• **What you should do**: Your answer should be one number, the count of lines in the records that carry the string "compiler".

-------

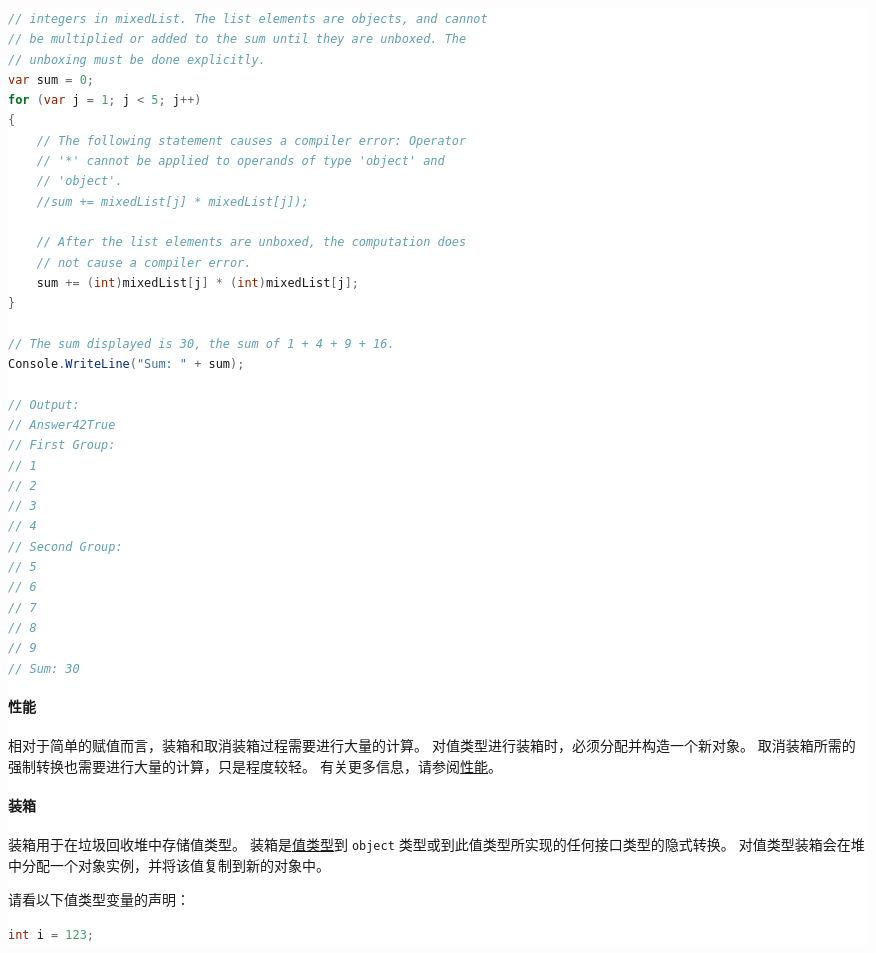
 ```c#
// integers in mixedList. The list elements are objects, and cannot
// be multiplied or added to the sum until they are unboxed. The
// unboxing must be done explicitly.
var sum = 0;
for (var j = 1; j < 5; j++)
{
    // The following statement causes a compiler error: Operator 
    // '*' cannot be applied to operands of type 'object' and
    // 'object'. 
    //sum += mixedList[j] * mixedList[j]);

    // After the list elements are unboxed, the computation does 
    // not cause a compiler error.
    sum += (int)mixedList[j] * (int)mixedList[j];
}

// The sum displayed is 30, the sum of 1 + 4 + 9 + 16.
Console.WriteLine("Sum: " + sum);

// Output:
// Answer42True
// First Group:
// 1
// 2
// 3
// 4
// Second Group:
// 5
// 6
// 7
// 8
// 9
// Sum: 30
```

#### 性能

相对于简单的赋值而言，装箱和取消装箱过程需要进行大量的计算。 对值类型进行装箱时，必须分配并构造一个新对象。 取消装箱所需的强制转换也需要进行大量的计算，只是程度较轻。 有关更多信息，请参阅[性能](https://docs.microsoft.com/zh-cn/dotnet/framework/performance/performance-tips)。

#### 装箱

装箱用于在垃圾回收堆中存储值类型。 
装箱是[值类型](https://docs.microsoft.com/zh-cn/dotnet/csharp/language-reference/keywords/value-types)到 `object` 类型或到此值类型所实现的任何接口类型的隐式转换。 
对值类型装箱会在堆中分配一个对象实例，并将该值复制到新的对象中。

请看以下值类型变量的声明：

```c#
int i = 123;
```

-------

• **Solution for this task**: 2